Il faut dire que depuis déjà plusieurs années, l’idée de tracer des chemins de saint Jacques à Luxembourg travaille une association. Aucun doute que des pèlerins soient passés par les voies romaines et les voies plus modernes et que beaucoup se soient recueillis à Echternach, mais je ne connais à ce jour aucun témoignage écrit. Je reste donc curieux, car d’autres saints ou d’autres personnages – Willibrord justement – méritaient l’intérêt de la création de nouveaux chemins.

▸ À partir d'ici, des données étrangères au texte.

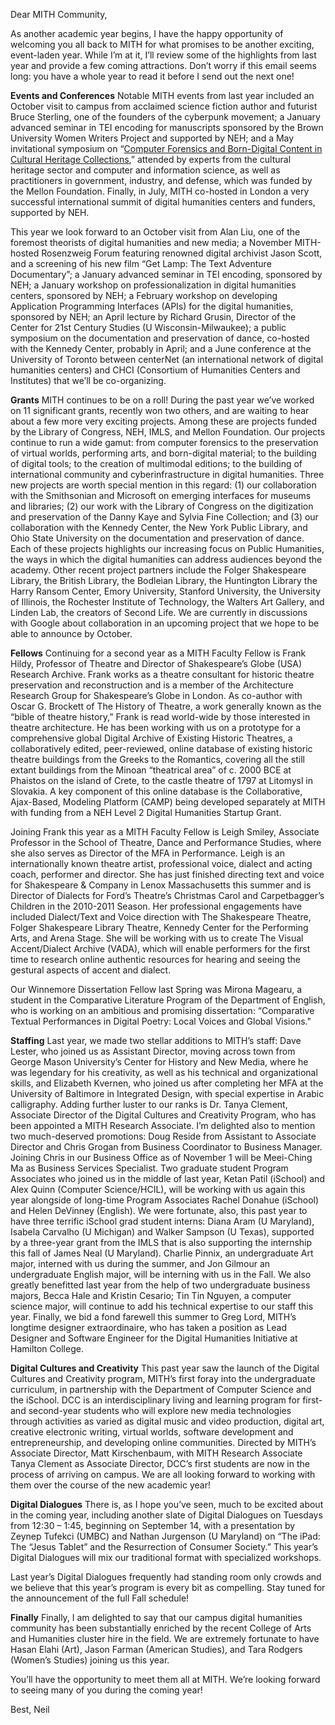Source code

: Dear MITH Community,

As another academic year begins, I have the happy opportunity of welcoming you all back to MITH for what promises to be another exciting, event-laden year. While I’m at it, I’ll review some of the highlights from last year and provide a few coming attractions. Don’t worry if this email seems long: you have a whole year to read it before I send out the next one!

**Events and Conferences** Notable MITH events from last year included an October visit to campus from acclaimed science fiction author and futurist Bruce Sterling, one of the founders of the cyberpunk movement; a January advanced seminar in TEI encoding for manuscripts sponsored by the Brown University Women Writers Project and supported by NEH; and a May invitational symposium on “[Computer Forensics and Born-Digital Content in Cultural Heritage Collections](http://mith.umd.edu/research/computer-forensics-born-digital-content/),” attended by experts from the cultural heritage sector and computer and information science, as well as practitioners in government, industry, and defense, which was funded by the Mellon Foundation. Finally, in July, MITH co-hosted in London a very successful international summit of digital humanities centers and funders, supported by NEH.

This year we look forward to an October visit from Alan Liu, one of the foremost theorists of digital humanities and new media; a November MITH-hosted Rosenzweig Forum featuring renowned digital archivist Jason Scott, and a screening of his new film “Get Lamp: The Text Adventure Documentary”; a January advanced seminar in TEI encoding, sponsored by NEH; a January workshop on professionalization in digital humanities centers, sponsored by NEH; a February workshop on developing Application Programming Interfaces (APIs) for the digital humanities, sponsored by NEH; an April lecture by Richard Grusin, Director of the Center for 21st Century Studies (U Wisconsin-Milwaukee); a public symposium on the documentation and preservation of dance, co-hosted with the Kennedy Center, probably in April; and a June conference at the University of Toronto between centerNet (an international network of digital humanities centers) and CHCI (Consortium of Humanities Centers and Institutes) that we’ll be co-organizing.

**Grants** MITH continues to be on a roll! During the past year we’ve worked on 11 significant grants, recently won two others, and are waiting to hear about a few more very exciting projects. Among these are projects funded by the Library of Congress, NEH, IMLS, and Mellon Foundation. Our projects continue to run a wide gamut: from computer forensics to the preservation of virtual worlds, performing arts, and born-digital material; to the building of digital tools; to the creation of multimodal editions; to the building of international community and cyberinfrastructure in digital humanities. Three new projects are worth special mention in this regard: (1) our collaboration with the Smithsonian and Microsoft on emerging interfaces for museums and libraries; (2) our work with the Library of Congress on the digitization and preservation of the Danny Kaye and Sylvia Fine Collection; and (3) our collaboration with the Kennedy Center, the New York Public Library, and Ohio State University on the documentation and preservation of dance. Each of these projects highlights our increasing focus on Public Humanities, the ways in which the digital humanities can address audiences beyond the academy. Other recent project partners include the Folger Shakespeare Library, the British Library, the Bodleian Library, the Huntington Library the Harry Ransom Center, Emory University, Stanford University, the University of Illinois, the Rochester Institute of Technology, the Walters Art Gallery, and Linden Lab, the creators of Second Life. We are currently in discussions with Google about collaboration in an upcoming project that we hope to be able to announce by October.

**Fellows** Continuing for a second year as a MITH Faculty Fellow is Frank Hildy, Professor of Theatre and Director of Shakespeare’s Globe (USA) Research Archive. Frank works as a theatre consultant for historic theatre preservation and reconstruction and is a member of the Architecture Research Group for Shakespeare’s Globe in London. As co-author with Oscar G. Brockett of The History of Theatre, a work generally known as the “bible of theatre history,” Frank is read world-wide by those interested in theatre architecture. He has been working with us on a prototype for a comprehensive global Digital Archive of Existing Historic Theatres, a collaboratively edited, peer-reviewed, online database of existing historic theatre buildings from the Greeks to the Romantics, covering all the still extant buildings from the Minoan “theatrical area” of c. 2000 BCE at Phaistos on the island of Crete, to the castle theatre of 1797 at Litomysl in Slovakia. A key component of this online database is the Collaborative, Ajax-Based, Modeling Platform (CAMP) being developed separately at MITH with funding from a NEH Level 2 Digital Humanities Startup Grant.

Joining Frank this year as a MITH Faculty Fellow is Leigh Smiley, Associate Professor in the School of Theatre, Dance and Performance Studies, where she also serves as Director of the MFA in Performance. Leigh is an internationally known theatre artist, professional voice, dialect and acting coach, performer and director. She has just finished directing text and voice for Shakespeare & Company in Lenox Massachusetts this summer and is Director of Dialects for Ford’s Theatre’s Christmas Carol and Carpetbagger’s Children in the 2010-2011 Season. Her professional engagements have included Dialect/Text and Voice direction with The Shakespeare Theatre, Folger Shakespeare Library Theatre, Kennedy Center for the Performing Arts, and Arena Stage. She will be working with us to create The Visual Accent/Dialect Archive (VADA), which will enable performers for the first time to research online authentic resources for hearing and seeing the gestural aspects of accent and dialect.

Our Winnemore Dissertation Fellow last Spring was Mirona Magearu, a student in the Comparative Literature Program of the Department of English, who is working on an ambitious and promising dissertation: “Comparative Textual Performances in Digital Poetry: Local Voices and Global Visions."

**Staffing** Last year, we made two stellar additions to MITH’s staff: Dave Lester, who joined us as Assistant Director, moving across town from George Mason University’s Center for History and New Media, where he was legendary for his creativity, as well as his technical and organizational skills, and Elizabeth Kvernen, who joined us after completing her MFA at the University of Baltimore in Integrated Design, with special expertise in Arabic calligraphy. Adding further luster to our ranks is Dr. Tanya Clement, Associate Director of the Digital Cultures and Creativity Program, who has been appointed a MITH Research Associate. I’m delighted also to mention two much-deserved promotions: Doug Reside from Assistant to Associate Director and Chris Grogan from Business Coordinator to Business Manager. Joining Chris in our Business Office as of November 1 will be Meei-Ching Ma as Business Services Specialist. Two graduate student Program Associates who joined us in the middle of last year, Ketan Patil (iSchool) and Alex Quinn (Computer Science/HCIL), will be working with us again this year alongside of long-time Program Associates Rachel Donahue (iSchool) and Helen DeVinney (English). We were fortunate, also, this past year to have three terrific iSchool grad student interns: Diana Aram (U Maryland), Isabela Carvalho (U Michigan) and Walker Sampson (U Texas), supported by a three-year grant from the IMLS that is also supporting the internship this fall of James Neal (U Maryland). Charlie Pinnix, an undergraduate Art major, interned with us during the summer, and Jon Gilmour an undergraduate English major, will be interning with us in the Fall. We also greatly benefitted last year from the help of two undergraduate business majors, Becca Hale and Kristin Cesario; Tin Tin Nguyen, a computer science major, will continue to add his technical expertise to our staff this year. Finally, we bid a fond farewell this summer to Greg Lord, MITH’s longtime designer extraordinaire, who has taken a position as Lead Designer and Software Engineer for the Digital Humanities Initiative at Hamilton College.

**Digital Cultures and Creativity** This past year saw the launch of the Digital Cultures and Creativity program, MITH’s first foray into the undergraduate curriculum, in partnership with the Department of Computer Science and the iSchool. DCC is an interdisciplinary living and learning program for first- and second-year students who will explore new media technologies through activities as varied as digital music and video production, digital art, creative electronic writing, virtual worlds, software development and entrepreneurship, and developing online communities. Directed by MITH’s Associate Director, Matt Kirschenbaum, with MITH Research Associate Tanya Clement as Associate Director, DCC’s first students are now in the process of arriving on campus. We are all looking forward to working with them over the course of the new academic year!

**Digital Dialogues** There is, as I hope you’ve seen, much to be excited about in the coming year, including another slate of Digital Dialogues on Tuesdays from 12:30 – 1:45, beginning on September 14, with a presentation by Zeynep Tufekci (UMBC) and Nathan Jurgenson (U Maryland) on “The iPad: The “Jesus Tablet” and the Resurrection of Consumer Society.” This year’s Digital Dialogues will mix our traditional format with specialized workshops.

Last year’s Digital Dialogues frequently had standing room only crowds and we believe that this year’s program is every bit as compelling. Stay tuned for the announcement of the full Fall schedule!

**Finally** Finally, I am delighted to say that our campus digital humanities community has been substantially enriched by the recent College of Arts and Humanities cluster hire in the field. We are extremely fortunate to have Hasan Elahi (Art), Jason Farman (American Studies), and Tara Rodgers (Women’s Studies) joining us this year.

You’ll have the opportunity to meet them all at MITH. We’re looking forward to seeing many of you during the coming year!

Best, Neil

Le plus drôle est que, le lieu d’accueil prévu, la maison de la culture et du tourisme qui se profile, n’étant pas terminée, une construction temporaire, genre bâtiment de foire, l’accueille dans l’enceinte de la villa romaine…Revanche de l’histoire.
De cette exposition, qui a son mérite, celle d’être littérale et de s’adresser directement à chacun – par la présence d’objets en trois dimensions, d’ambiances reconstituées de marchés et de chantiers d’architecture romane – pour donner l’envie de découvrir l’espace du chemin et de celui de la cathédrale de Santiago, mais qui fera sursauter plus d’un spécialiste, je ne veux rien dire. J’en ai visité de semblables sur d’autres sujets. Ce sont des approches de l’interprétation qui se basent sur un certain savoir-faire d’évocation et passent du trompe l’oeil au trompe sens avec habileté, en apportant de grands repères indispensables.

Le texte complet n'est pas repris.